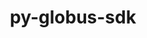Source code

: ---
title: "py-globus-sdk"
layout: cache
categories: [package, develop]
meta: {"compilers": ["none"], "num_specs": 23, "num_specs_by_stack": {"e4s": 11, "e4s-neoverse-v2": 12, "root": 23}, "oss": ["ubuntu22.04"], "platforms": ["linux"], "stacks": ["e4s", "e4s-neoverse-v2", "root"], "targets": ["neoverse_v2", "x86_64_v3"], "versions": ["3.42.0"]}
spec_details: [{"compiler": "none", "hash": "2fiwcuociu7fni3vrrje3ntvawvpiccr", "os": "ubuntu22.04", "platform": "linux", "size": "-", "stacks": ["e4s-neoverse-v2", "root"], "target": "neoverse_v2", "variants": ["build_system=python_pip"], "versions": ["3.42.0"]}, {"compiler": "none", "hash": "2xxthrr5hgni3fufpobu2eb7rbtia2dy", "os": "ubuntu22.04", "platform": "linux", "size": "-", "stacks": ["e4s", "root"], "target": "x86_64_v3", "variants": ["build_system=python_pip"], "versions": ["3.42.0"]}, {"compiler": "none", "hash": "4bqpkiby6wobme2whrlx4eunz7ygvdmq", "os": "ubuntu22.04", "platform": "linux", "size": "-", "stacks": ["e4s", "root"], "target": "x86_64_v3", "variants": ["build_system=python_pip"], "versions": ["3.42.0"]}, {"compiler": "none", "hash": "6lvfk6gqobte2bg52jmttyrqc7k77esq", "os": "ubuntu22.04", "platform": "linux", "size": "-", "stacks": ["e4s", "root"], "target": "x86_64_v3", "variants": ["build_system=python_pip"], "versions": ["3.42.0"]}, {"compiler": "none", "hash": "7qwgy3o5d5g47wzgebevzmqmlpn66iye", "os": "ubuntu22.04", "platform": "linux", "size": "-", "stacks": ["e4s-neoverse-v2", "root"], "target": "neoverse_v2", "variants": ["build_system=python_pip"], "versions": ["3.42.0"]}, {"compiler": "none", "hash": "7tv734k6dkml4aof4kudctawxsampxrd", "os": "ubuntu22.04", "platform": "linux", "size": "-", "stacks": ["e4s-neoverse-v2", "root"], "target": "neoverse_v2", "variants": ["build_system=python_pip"], "versions": ["3.42.0"]}, {"compiler": "none", "hash": "akzpxssnnow7tf5cyjksekfw2lcqrpzq", "os": "ubuntu22.04", "platform": "linux", "size": "-", "stacks": ["e4s", "root"], "target": "x86_64_v3", "variants": ["build_system=python_pip"], "versions": ["3.42.0"]}, {"compiler": "none", "hash": "cqtmhre4vdujtbj67y6wk3qa7bmkmqqw", "os": "ubuntu22.04", "platform": "linux", "size": "-", "stacks": ["e4s-neoverse-v2", "root"], "target": "neoverse_v2", "variants": ["build_system=python_pip"], "versions": ["3.42.0"]}, {"compiler": "none", "hash": "d62eweamna4iossnku6fcpcgjw3tgsuc", "os": "ubuntu22.04", "platform": "linux", "size": "-", "stacks": ["e4s-neoverse-v2", "root"], "target": "neoverse_v2", "variants": ["build_system=python_pip"], "versions": ["3.42.0"]}, {"compiler": "none", "hash": "gdfeo4llbl2cpcdzxqcwcgp7cwzmx5mb", "os": "ubuntu22.04", "platform": "linux", "size": "-", "stacks": ["e4s", "root"], "target": "x86_64_v3", "variants": ["build_system=python_pip"], "versions": ["3.42.0"]}, {"compiler": "none", "hash": "ghjwhpemk5iwsjy6naopdlujoqkxmrh4", "os": "ubuntu22.04", "platform": "linux", "size": "-", "stacks": ["e4s", "root"], "target": "x86_64_v3", "variants": ["build_system=python_pip"], "versions": ["3.42.0"]}, {"compiler": "none", "hash": "hcuogfq5anrtco5fdyivd7nkigmg7tau", "os": "ubuntu22.04", "platform": "linux", "size": "-", "stacks": ["e4s-neoverse-v2", "root"], "target": "neoverse_v2", "variants": ["build_system=python_pip"], "versions": ["3.42.0"]}, {"compiler": "none", "hash": "nispef4s6cil2r7hxasxbogfpqbxgdl3", "os": "ubuntu22.04", "platform": "linux", "size": "-", "stacks": ["e4s-neoverse-v2", "root"], "target": "neoverse_v2", "variants": ["build_system=python_pip"], "versions": ["3.42.0"]}, {"compiler": "none", "hash": "nznec3x2pcurzjqhxn6yltoo4vczeymg", "os": "ubuntu22.04", "platform": "linux", "size": "-", "stacks": ["e4s-neoverse-v2", "root"], "target": "neoverse_v2", "variants": ["build_system=python_pip"], "versions": ["3.42.0"]}, {"compiler": "none", "hash": "oog7q6afbunxgmnbhjvicj2pmk2gyrh7", "os": "ubuntu22.04", "platform": "linux", "size": "-", "stacks": ["e4s", "root"], "target": "x86_64_v3", "variants": ["build_system=python_pip"], "versions": ["3.42.0"]}, {"compiler": "none", "hash": "oxokan67pt2yrgz6i4kdxvbezfvpshew", "os": "ubuntu22.04", "platform": "linux", "size": "-", "stacks": ["e4s", "root"], "target": "x86_64_v3", "variants": ["build_system=python_pip"], "versions": ["3.42.0"]}, {"compiler": "none", "hash": "pqigl46wttyp72q2nwclu2kxw5f64hxz", "os": "ubuntu22.04", "platform": "linux", "size": "-", "stacks": ["e4s-neoverse-v2", "root"], "target": "neoverse_v2", "variants": ["build_system=python_pip"], "versions": ["3.42.0"]}, {"compiler": "none", "hash": "qtumgg2ovwulv77ew3l5vwc6ph4t7max", "os": "ubuntu22.04", "platform": "linux", "size": "-", "stacks": ["e4s-neoverse-v2", "root"], "target": "neoverse_v2", "variants": ["build_system=python_pip"], "versions": ["3.42.0"]}, {"compiler": "none", "hash": "r7534j6cqzcxnhhurvars6wl36v267wp", "os": "ubuntu22.04", "platform": "linux", "size": "-", "stacks": ["e4s", "root"], "target": "x86_64_v3", "variants": ["build_system=python_pip"], "versions": ["3.42.0"]}, {"compiler": "none", "hash": "sz57itoizdjqmmfovzifaeoi2tvdqaxb", "os": "ubuntu22.04", "platform": "linux", "size": "-", "stacks": ["e4s-neoverse-v2", "root"], "target": "neoverse_v2", "variants": ["build_system=python_pip"], "versions": ["3.42.0"]}, {"compiler": "none", "hash": "ux2ywho7yv55nbuj7hi7psdokvptvryn", "os": "ubuntu22.04", "platform": "linux", "size": "-", "stacks": ["e4s", "root"], "target": "x86_64_v3", "variants": ["build_system=python_pip"], "versions": ["3.42.0"]}, {"compiler": "none", "hash": "vfo4jjkow2jdgd4tcq3y7qp4gb5ndybz", "os": "ubuntu22.04", "platform": "linux", "size": "-", "stacks": ["e4s", "root"], "target": "x86_64_v3", "variants": ["build_system=python_pip"], "versions": ["3.42.0"]}, {"compiler": "none", "hash": "we73rqd7uovbqpbgq3ez552lomkxihsw", "os": "ubuntu22.04", "platform": "linux", "size": "-", "stacks": ["e4s-neoverse-v2", "root"], "target": "neoverse_v2", "variants": ["build_system=python_pip"], "versions": ["3.42.0"]}]
---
• • •
* Try it *
Pictures excluded, set down all the entries exactly.

* Written solution *
Source code

: ---
title: "py-globus-sdk"
layout: cache
categories: [package, develop]
meta: {"compilers": ["none"], "num_specs": 23, "num_specs_by_stack": {"e4s": 11, "e4s-neoverse-v2": 12, "root": 23}, "oss": ["ubuntu22.04"], "platforms": ["linux"], "stacks": ["e4s", "e4s-neoverse-v2", "root"], "targets": ["neoverse_v2", "x86_64_v3"], "versions": ["3.42.0"]}
spec_details: [{"compiler": "none", "hash": "2fiwcuociu7fni3vrrje3ntvawvpiccr", "os": "ubuntu22.04", "platform": "linux", "size": "-", "stacks": ["e4s-neoverse-v2", "root"], "target": "neoverse_v2", "variants": ["build_system=python_pip"], "versions": ["3.42.0"]}, {"compiler": "none", "hash": "2xxthrr5hgni3fufpobu2eb7rbtia2dy", "os": "ubuntu22.04", "platform": "linux", "size": "-", "stacks": ["e4s", "root"], "target": "x86_64_v3", "variants": ["build_system=python_pip"], "versions": ["3.42.0"]}, {"compiler": "none", "hash": "4bqpkiby6wobme2whrlx4eunz7ygvdmq", "os": "ubuntu22.04", "platform": "linux", "size": "-", "stacks": ["e4s", "root"], "target": "x86_64_v3", "variants": ["build_system=python_pip"], "versions": ["3.42.0"]}, {"compiler": "none", "hash": "6lvfk6gqobte2bg52jmttyrqc7k77esq", "os": "ubuntu22.04", "platform": "linux", "size": "-", "stacks": ["e4s", "root"], "target": "x86_64_v3", "variants": ["build_system=python_pip"], "versions": ["3.42.0"]}, {"compiler": "none", "hash": "7qwgy3o5d5g47wzgebevzmqmlpn66iye", "os": "ubuntu22.04", "platform": "linux", "size": "-", "stacks": ["e4s-neoverse-v2", "root"], "target": "neoverse_v2", "variants": ["build_system=python_pip"], "versions": ["3.42.0"]}, {"compiler": "none", "hash": "7tv734k6dkml4aof4kudctawxsampxrd", "os": "ubuntu22.04", "platform": "linux", "size": "-", "stacks": ["e4s-neoverse-v2", "root"], "target": "neoverse_v2", "variants": ["build_system=python_pip"], "versions": ["3.42.0"]}, {"compiler": "none", "hash": "akzpxssnnow7tf5cyjksekfw2lcqrpzq", "os": "ubuntu22.04", "platform": "linux", "size": "-", "stacks": ["e4s", "root"], "target": "x86_64_v3", "variants": ["build_system=python_pip"], "versions": ["3.42.0"]}, {"compiler": "none", "hash": "cqtmhre4vdujtbj67y6wk3qa7bmkmqqw", "os": "ubuntu22.04", "platform": "linux", "size": "-", "stacks": ["e4s-neoverse-v2", "root"], "target": "neoverse_v2", "variants": ["build_system=python_pip"], "versions": ["3.42.0"]}, {"compiler": "none", "hash": "d62eweamna4iossnku6fcpcgjw3tgsuc", "os": "ubuntu22.04", "platform": "linux", "size": "-", "stacks": ["e4s-neoverse-v2", "root"], "target": "neoverse_v2", "variants": ["build_system=python_pip"], "versions": ["3.42.0"]}, {"compiler": "none", "hash": "gdfeo4llbl2cpcdzxqcwcgp7cwzmx5mb", "os": "ubuntu22.04", "platform": "linux", "size": "-", "stacks": ["e4s", "root"], "target": "x86_64_v3", "variants": ["build_system=python_pip"], "versions": ["3.42.0"]}, {"compiler": "none", "hash": "ghjwhpemk5iwsjy6naopdlujoqkxmrh4", "os": "ubuntu22.04", "platform": "linux", "size": "-", "stacks": ["e4s", "root"], "target": "x86_64_v3", "variants": ["build_system=python_pip"], "versions": ["3.42.0"]}, {"compiler": "none", "hash": "hcuogfq5anrtco5fdyivd7nkigmg7tau", "os": "ubuntu22.04", "platform": "linux", "size": "-", "stacks": ["e4s-neoverse-v2", "root"], "target": "neoverse_v2", "variants": ["build_system=python_pip"], "versions": ["3.42.0"]}, {"compiler": "none", "hash": "nispef4s6cil2r7hxasxbogfpqbxgdl3", "os": "ubuntu22.04", "platform": "linux", "size": "-", "stacks": ["e4s-neoverse-v2", "root"], "target": "neoverse_v2", "variants": ["build_system=python_pip"], "versions": ["3.42.0"]}, {"compiler": "none", "hash": "nznec3x2pcurzjqhxn6yltoo4vczeymg", "os": "ubuntu22.04", "platform": "linux", "size": "-", "stacks": ["e4s-neoverse-v2", "root"], "target": "neoverse_v2", "variants": ["build_system=python_pip"], "versions": ["3.42.0"]}, {"compiler": "none", "hash": "oog7q6afbunxgmnbhjvicj2pmk2gyrh7", "os": "ubuntu22.04", "platform": "linux", "size": "-", "stacks": ["e4s", "root"], "target": "x86_64_v3", "variants": ["build_system=python_pip"], "versions": ["3.42.0"]}, {"compiler": "none", "hash": "oxokan67pt2yrgz6i4kdxvbezfvpshew", "os": "ubuntu22.04", "platform": "linux", "size": "-", "stacks": ["e4s", "root"], "target": "x86_64_v3", "variants": ["build_system=python_pip"], "versions": ["3.42.0"]}, {"compiler": "none", "hash": "pqigl46wttyp72q2nwclu2kxw5f64hxz", "os": "ubuntu22.04", "platform": "linux", "size": "-", "stacks": ["e4s-neoverse-v2", "root"], "target": "neoverse_v2", "variants": ["build_system=python_pip"], "versions": ["3.42.0"]}, {"compiler": "none", "hash": "qtumgg2ovwulv77ew3l5vwc6ph4t7max", "os": "ubuntu22.04", "platform": "linux", "size": "-", "stacks": ["e4s-neoverse-v2", "root"], "target": "neoverse_v2", "variants": ["build_system=python_pip"], "versions": ["3.42.0"]}, {"compiler": "none", "hash": "r7534j6cqzcxnhhurvars6wl36v267wp", "os": "ubuntu22.04", "platform": "linux", "size": "-", "stacks": ["e4s", "root"], "target": "x86_64_v3", "variants": ["build_system=python_pip"], "versions": ["3.42.0"]}, {"compiler": "none", "hash": "sz57itoizdjqmmfovzifaeoi2tvdqaxb", "os": "ubuntu22.04", "platform": "linux", "size": "-", "stacks": ["e4s-neoverse-v2", "root"], "target": "neoverse_v2", "variants": ["build_system=python_pip"], "versions": ["3.42.0"]}, {"compiler": "none", "hash": "ux2ywho7yv55nbuj7hi7psdokvptvryn", "os": "ubuntu22.04", "platform": "linux", "size": "-", "stacks": ["e4s", "root"], "target": "x86_64_v3", "variants": ["build_system=python_pip"], "versions": ["3.42.0"]}, {"compiler": "none", "hash": "vfo4jjkow2jdgd4tcq3y7qp4gb5ndybz", "os": "ubuntu22.04", "platform": "linux", "size": "-", "stacks": ["e4s", "root"], "target": "x86_64_v3", "variants": ["build_system=python_pip"], "versions": ["3.42.0"]}, {"compiler": "none", "hash": "we73rqd7uovbqpbgq3ez552lomkxihsw", "os": "ubuntu22.04", "platform": "linux", "size": "-", "stacks": ["e4s-neoverse-v2", "root"], "target": "neoverse_v2", "variants": ["build_system=python_pip"], "versions": ["3.42.0"]}]
---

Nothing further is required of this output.